In this case, it seems that the second parameter gets evaluated first.
(I used the FPC 3.0.4 on Linux x86-64)
But may I rely on this behaviour? Or does it depend on compiler optimizations an/or settings? And what about different compiler versions?
not tested but maybe make it inlined?
It's semi-documented here (https://wiki.freepascal.org/Code_Conversion_Guide#Order_of_parameter_evaluation) (and probably should be added to the official documentation).
Inlining doesn't guarantee when each parameter will be evaluated, so the "problem" persist: the inlined code for the second parameter might be either before or after that of the first, depending on target, optimization level, phase of the moon, ...
Inlining doesn't guarantee when each parameter will be evaluated, so the "problem" persist: the inlined code for the second parameter might be either before or after that of the first, depending on target, optimization level, phase of the moon, ...
OP should also note that PascalDragon didn't say "implementation defined", i.e. might depend on the target and the precise version of the compiler, he specifically said "may apply better optimizations" so there's no guarantee that consecutive invocations of the same function will have the same parameter evaluation order. And I suspect that inlining, by potentially allowing the optimiser to look at a bigger tree, could make that "worse" rather than "better".

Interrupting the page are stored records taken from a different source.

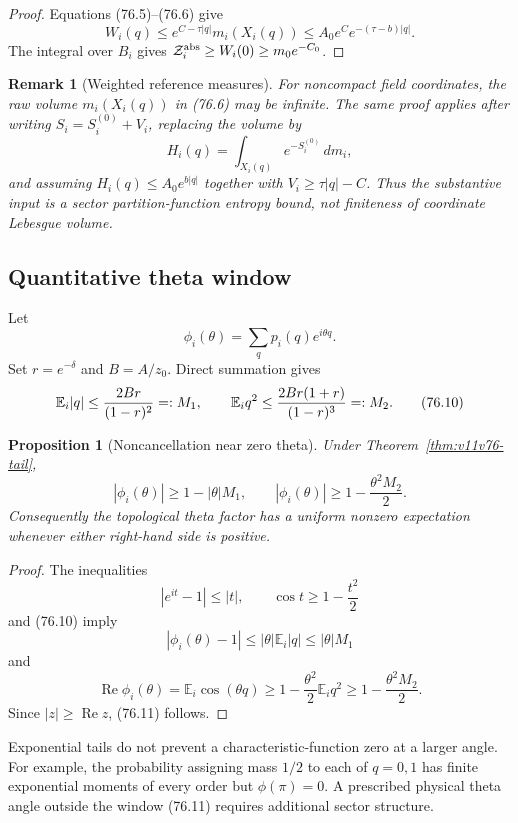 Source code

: \documentclass[11pt]{article}
\newtheorem{proposition}[theorem]{Proposition}
\newtheorem{remark}[theorem]{Remark}
\begin{document}
\begin{proof}
Equations (76.5)--(76.6) give
\[
 W_i(q)\le e^{C-\tau|q|}m_i(X_i(q))
          \le A_0e^C e^{-(\tau-b)|q|}.
\]
The integral over \(B_i\) gives
\({\cal Z}_i^{\rm abs}\ge W_i(0)\ge m_0e^{-C_0}\).
\end{proof}

\begin{remark}[Weighted reference measures]
\label{rem:v11v76-reference}
For noncompact field coordinates, the raw volume
\(m_i(X_i(q))\) in (76.6) may be infinite.  The same proof applies
after writing \(S_i=S_i^{(0)}+V_i\), replacing the volume by
\[
 H_i(q)=\int_{X_i(q)}e^{-S_i^{(0)}}\,dm_i,
\]
and assuming \(H_i(q)\le A_0e^{b|q|}\) together with
\(V_i\ge\tau|q|-C\).  Thus the substantive input is a sector
partition-function entropy bound, not finiteness of coordinate
Lebesgue volume.
\end{remark}

\subsection{Quantitative theta window}

Let
\[
                         \phi_i(\theta)
           =\sum_qp_i(q)e^{i\theta q}.                        \tag{76.9}
\]
Set \(r=e^{-\delta}\) and \(B=A/z_0\).  Direct summation gives
\[
 \mathbb E_i|q|
 \le {2Br\over(1-r)^2}=:M_1,\qquad
 \mathbb E_iq^2
 \le {2Br(1+r)\over(1-r)^3}=:M_2.                            \tag{76.10}
\]

\begin{proposition}[Noncancellation near zero theta]
\label{prop:v11v76-theta}
Under Theorem~\ref{thm:v11v76-tail},
\[
 |\phi_i(\theta)|
 \ge 1-|\theta|M_1,\qquad
 |\phi_i(\theta)|
 \ge 1-\frac{\theta^2M_2}{2}.                                \tag{76.11}
\]
Consequently the topological theta factor has a uniform nonzero
expectation whenever either right-hand side is positive.
\end{proposition}

\begin{proof}
The inequalities
\[
 |e^{it}-1|\le |t|,\qquad
 \cos t\ge1-\frac{t^2}{2}
\]
and (76.10) imply
\[
 |\phi_i(\theta)-1|
 \le|\theta|\mathbb E_i|q|\le|\theta|M_1
\]
and
\[
 \operatorname{Re}\phi_i(\theta)
 =\mathbb E_i\cos(\theta q)
 \ge1-\frac{\theta^2}{2}\mathbb E_iq^2
 \ge1-\frac{\theta^2M_2}{2}.
\]
Since \(|z|\ge\operatorname{Re}z\), (76.11) follows.
\end{proof}

\begin{warning}
\label{warn:v11v76-large-theta}
Exponential tails do not prevent a characteristic-function zero at a
larger angle.  For example, the probability assigning mass \(1/2\)
to each of \(q=0,1\) has finite exponential moments of every order but
\(\phi(\pi)=0\).  A prescribed physical theta angle outside the
window (76.11) requires additional sector structure.
\end{warning}
\end{document}
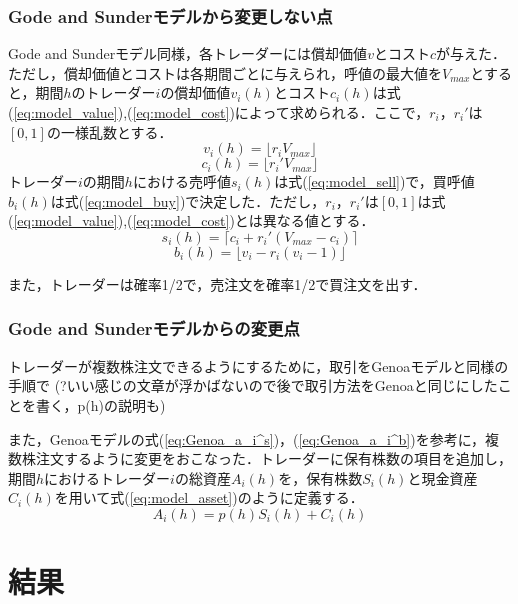 \documentclass[titlepage]{jsreport}
\begin{document}
\subsection{Gode and Sunderモデルから変更しない点}
Gode and Sunderモデル同様，各トレーダーには償却価値$v$とコスト$c$が与えた．ただし，償却価値とコストは各期間ごとに与えられ，呼値の最大値を$V_{max}$とすると，期間$h$のトレーダー$i$の償却価値$v_i(h)$とコスト$c_i(h)$は式(\ref{eq:model_value}),(\ref{eq:model_cost})によって求められる．ここで，$r_i$，$r_i'$は$[0, 1]$の一様乱数とする．
\begin{equation}
    v_i(h) = \lfloor r_i V_{max} \rfloor \label{eq:model_value}
\end{equation}
\begin{equation}
    c_i(h) = \lfloor r_i' V_{max} \rfloor \label{eq:model_cost}
\end{equation}
トレーダー$i$の期間$h$における売呼値$s_i(h)$は式(\ref{eq:model_sell})で，買呼値$b_i(h)$は式(\ref{eq:model_buy})で決定した．ただし，$r_i$，$r_i'$は$[0, 1]$は式(\ref{eq:model_value}),(\ref{eq:model_cost})とは異なる値とする．
\begin{equation}
    s_i(h) = \lceil c_i + r_i' (V_{max} - c_i) \rceil \label{eq:model_sell}
\end{equation}
\begin{equation}
    b_i(h) = \lfloor v_i - r_i (v_i - 1) \rfloor \label{eq:model_buy}
\end{equation}

また，トレーダーは確率1/2で，売注文を確率1/2で買注文を出す．

\subsection{Gode and Sunderモデルからの変更点}
トレーダーが複数株注文できるようにするために，取引をGenoaモデルと同様の手順で
(?いい感じの文章が浮かばないので後で取引方法をGenoaと同じにしたことを書く，p(h)の説明も)

また，Genoaモデルの式(\ref{eq:Genoa_a_i^s})，(\ref{eq:Genoa_a_i^b})を参考に，複数株注文するように変更をおこなった．トレーダーに保有株数の項目を追加し，期間$h$におけるトレーダー$i$の総資産$A_i(h)$を，保有株数$S_i(h)$と現金資産$C_i(h)$を用いて式(\ref{eq:model_asset})のように定義する．
\begin{equation}
    A_i(h) = p(h) S_i(h) + C_i(h) \label{eq:model_asset}
\end{equation}



\chapter{結果} \label{chap:results}
\end{document}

I have run into this already using fpc. in 32 bit target I can use the PASCAL call convention and it seems to always call the arguments in the order that I present them... AS it should be
Calling the function inc twice within another function call (mean) obviously leads to different results, depending on the order of parameter evaluation.I understand that this is exactly why Inc and Dec are procedures in Pascal. Ambiguity caused by these functions in other languages is notorious.